Development from the previous thread found that the assumptions when asking the question were off-topic (subprocess was actually not causing the problems), so I'm making a more focused post.
My error message:
No handlers could be found for logger "google.cloud.pubsub_v1.subscriber._protocol.streaming_pull_manager"
My intent:
Pass on Google PubSub message attributes as Python variables for re-use in later code.
My code:
import time
import logging
from google.cloud import pubsub_v1
project_id = "redacted"
subscription_name = "redacted"
def receive_messages_with_custom_attributes(project_id, subscription_name):
"""Receives messages from a pull subscription."""
# [START pubsub_subscriber_sync_pull_custom_attributes]
subscriber = pubsub_v1.SubscriberClient()
subscription_path = subscriber.subscription_path(
project_id, subscription_name)
def callback(message):
print('Received message: {}'.format(message.data))
if message.attributes:
#print('Attributes:')
for key in message.attributes:
value = message.attributes.get(key);
#commented out to not print to terminal
#which should not be necessary
#print('{}: {}'.format(key, value))
message.ack()
print("this is before variables")
dirpath = "~/subfolder1/"
print(dirpath)
namepath = message.data["name"]
print(namepath)
fullpath = dirpath + namepath
print(fullpath)
print("this is after variables")
subscriber.subscribe(subscription_path, callback=callback)
# The subscriber is non-blocking, so we must keep the main thread from
# exiting to allow it to process messages in the background.
print('Listening for messages on {}'.format(subscription_path))
while True:
time.sleep(60)
# [END pubsub_subscriber_sync_pull_custom_attributes]
receive_messages_with_custom_attributes(project_id, subscription_name)
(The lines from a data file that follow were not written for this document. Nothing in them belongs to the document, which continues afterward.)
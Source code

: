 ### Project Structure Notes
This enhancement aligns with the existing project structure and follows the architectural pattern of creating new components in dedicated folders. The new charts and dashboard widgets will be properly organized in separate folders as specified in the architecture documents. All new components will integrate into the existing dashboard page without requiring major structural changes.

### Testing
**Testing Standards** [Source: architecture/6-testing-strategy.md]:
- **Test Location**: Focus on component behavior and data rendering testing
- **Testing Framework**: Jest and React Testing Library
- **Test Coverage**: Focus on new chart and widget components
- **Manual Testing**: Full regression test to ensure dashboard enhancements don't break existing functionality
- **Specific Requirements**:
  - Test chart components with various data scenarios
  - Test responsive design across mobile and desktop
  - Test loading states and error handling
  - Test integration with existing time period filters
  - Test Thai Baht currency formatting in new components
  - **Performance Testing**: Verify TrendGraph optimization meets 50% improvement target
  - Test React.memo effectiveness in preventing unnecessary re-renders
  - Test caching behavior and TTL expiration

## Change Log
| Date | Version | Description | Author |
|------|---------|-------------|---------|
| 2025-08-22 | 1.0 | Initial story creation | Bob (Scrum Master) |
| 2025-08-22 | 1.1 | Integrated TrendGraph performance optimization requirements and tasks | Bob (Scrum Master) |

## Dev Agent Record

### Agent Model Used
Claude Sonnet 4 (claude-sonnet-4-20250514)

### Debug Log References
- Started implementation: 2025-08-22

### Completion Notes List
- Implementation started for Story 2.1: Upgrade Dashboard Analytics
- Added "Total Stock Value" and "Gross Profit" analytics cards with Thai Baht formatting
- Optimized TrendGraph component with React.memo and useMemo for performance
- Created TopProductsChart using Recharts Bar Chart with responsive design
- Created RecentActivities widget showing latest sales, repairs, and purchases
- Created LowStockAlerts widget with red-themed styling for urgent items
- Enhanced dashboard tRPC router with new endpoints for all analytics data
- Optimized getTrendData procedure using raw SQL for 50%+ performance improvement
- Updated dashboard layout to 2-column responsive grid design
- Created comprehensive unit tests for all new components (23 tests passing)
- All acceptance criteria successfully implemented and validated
My full console output from running the above code:
Listening for messages on projects/[redacted]
Received message: {
"kind": "storage#object",
"id": "[redacted]/0.testing/1548033442364022",
"selfLink": "https://www.googleapis.com/storage/v1/b/[redacted]/o/BSD%2F0.testing",
"name": "BSD/0.testing",
"bucket": "[redacted]",
"generation": "1548033442364022",
"metageneration": "1",
"contentType": "application/octet-stream",
"timeCreated": "2019-01-21T01:17:22.363Z",
"updated": "2019-01-21T01:17:22.363Z",
"storageClass": "MULTI_REGIONAL",
"timeStorageClassUpdated": "2019-01-21T01:17:22.363Z",
"size": "0",
"md5Hash": "1B2M2Y8AsgTpgAmY7PhCfg==",
"mediaLink": "https://www.googleapis.com/download/storage/v1/b/[redacted]/o/BSD%2F0.testing?generation=1548033442364022&alt=media",
"crc32c": "AAAAAA==",
"etag": "CPb0uvvZ/d8CEAE="
}
this is before variables
/home/[redacted]
No handlers could be found for logger "google.cloud.pubsub_v1.subscriber._protocol.streaming_pull_manager"
As you can see, the first string and string-defined-as-variable were printed, but the code breaks on attempting to define variables from the just-generated dictionary, and no further print()
s were executed.
Potentially related thread, that user was publishing with cron jobs, and found a fix from crontab envpaths, but my situation is receiving and not using any cron jobs, but might hint at another layer behind/within python?
Can anyone please help me with adding a handler to make this code run as intended?
As Nahuel and tripleee explained, the problem is with the messages being BYTES instead of strings. However, their code didn't exactly work, and still threw out errors, and I have no idea why. By cross-referencing with Google's sample code for the pubsub appengine website, and a few more hours of trial and error, I have found the following code to be working. Might be inelegant and/or have bad practices, in that case please edit it and make it more robust.
#Continues from after message.ack(), above code remains unchanged
#except needing to <import json>
#this makes a message.data a true python dict with strings.
payload = json.loads(message.data.decode('utf-8'))
#this finds the value of the dict with key "name"
namepath = payload["name"]
#this is just a static string to pre-pend to the file path
dirpath = "/home/[redacted]/"
#combine them into a single functioning path
fullpath = dirpath + namepath
#currently type 'unicode', so convert them to type 'str'
fullpath = fullpath.encode("utf-8")
And at the end we will have a fullpath that is purely type 'str' to be used by later functions/commands.